Last up, there’s the avocado, silky and creamy and full of lots of good fats and fiber. Our bodies need those healthy monounsaturated fatty acids to function properly. The oleic acid in particular has been associated with reduced inflammation. The soluble and unsoluble fiber in avocados is also linked to heart health. Avocados are also very high in potassium (more than bananas, in fact!) which helps to support healthy blood pressure levels and prevents muscle cramping.
So whip up this ridiculously easy dinner on a day when you need a little comfort and coziness and enjoy it, knowing that it is giving your body all kinds of good things. Let the coastal comforts fill you.
Coastal Comforts Congee
4 c. unsalted chicken stock
3/4 c. dried shiitake mushrooms
1 4” piece of kombu seaweed
1/2 c. uncooked jasmine rice
2 Tbs. grated peeled fresh ginger
3/4 tsp. sea salt
1 1/2 lbs. bone-in, skin-on chicken breasts
1 star anise
1 1/2 Tbs. dulse seaweed flakes
2 Tbs. olive oil
2 sliced green onions
1 ripe avocado
1/2 c. chopped cilantro
nori seaweed crisps, sliced into thin slices
sriracha sauce and sesame seeds
Bring the chicken stock to a boil, then remove from heat and add the mushrooms and kombu. Let sit for 30-35 minutes, then scoop the mushrooms and seaweed out and set aside in the fridge.
Add the stock to a crock pot along with the rice, ginger, star anise, sea salt, chicken breasts, and seaweed. Cover and cook on low for 8 hours.

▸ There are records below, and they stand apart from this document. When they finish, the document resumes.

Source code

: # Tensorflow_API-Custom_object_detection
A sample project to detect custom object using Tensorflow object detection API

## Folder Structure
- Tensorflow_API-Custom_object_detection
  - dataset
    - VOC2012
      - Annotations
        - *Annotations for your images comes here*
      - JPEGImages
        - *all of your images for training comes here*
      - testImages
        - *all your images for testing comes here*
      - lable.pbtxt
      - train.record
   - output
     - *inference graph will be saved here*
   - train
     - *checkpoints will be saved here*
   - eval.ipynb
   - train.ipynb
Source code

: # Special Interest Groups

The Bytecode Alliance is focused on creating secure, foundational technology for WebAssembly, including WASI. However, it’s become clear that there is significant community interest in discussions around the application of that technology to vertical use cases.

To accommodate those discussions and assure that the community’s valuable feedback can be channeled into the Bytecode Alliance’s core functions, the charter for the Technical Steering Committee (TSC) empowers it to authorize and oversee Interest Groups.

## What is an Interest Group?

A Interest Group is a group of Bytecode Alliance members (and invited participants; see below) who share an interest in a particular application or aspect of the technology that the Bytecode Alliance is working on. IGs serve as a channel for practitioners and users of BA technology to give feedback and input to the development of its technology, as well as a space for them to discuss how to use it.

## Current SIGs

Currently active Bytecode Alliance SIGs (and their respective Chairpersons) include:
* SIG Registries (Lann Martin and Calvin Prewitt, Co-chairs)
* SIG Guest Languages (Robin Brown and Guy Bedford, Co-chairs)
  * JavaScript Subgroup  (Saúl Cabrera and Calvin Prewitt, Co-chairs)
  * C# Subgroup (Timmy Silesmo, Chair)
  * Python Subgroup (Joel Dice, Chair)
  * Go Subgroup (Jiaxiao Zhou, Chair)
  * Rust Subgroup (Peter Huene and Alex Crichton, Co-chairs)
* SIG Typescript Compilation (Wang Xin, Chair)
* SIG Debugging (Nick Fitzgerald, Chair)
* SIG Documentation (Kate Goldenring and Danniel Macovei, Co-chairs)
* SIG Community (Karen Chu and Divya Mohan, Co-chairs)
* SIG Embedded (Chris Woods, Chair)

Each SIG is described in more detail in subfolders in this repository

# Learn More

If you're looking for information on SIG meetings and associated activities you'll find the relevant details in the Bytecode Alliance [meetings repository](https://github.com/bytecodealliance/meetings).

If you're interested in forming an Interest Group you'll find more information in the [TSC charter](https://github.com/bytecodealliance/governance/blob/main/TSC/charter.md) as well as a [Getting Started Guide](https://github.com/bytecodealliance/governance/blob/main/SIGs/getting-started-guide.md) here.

Remove the chicken and let cool until you can handle it. Remove the skin and bones and discard, then shred the remaining meat and add it back to the pot.
Turn the heat up to high and cook for another half hour, or until the mixture has thickened to your liking.
Meanwhile, heat a frying pan over medium heat and add the olive oil. Pat the reconstituted mushrooms dry, then sauté them until slightly browned and fragrant.
To serve, ladle the congee into a bowl and top with the cooked mushrooms, green onions, avocado, cilantro, and optional sriracha chili sauce, sesame seeds, and a squirt of lime.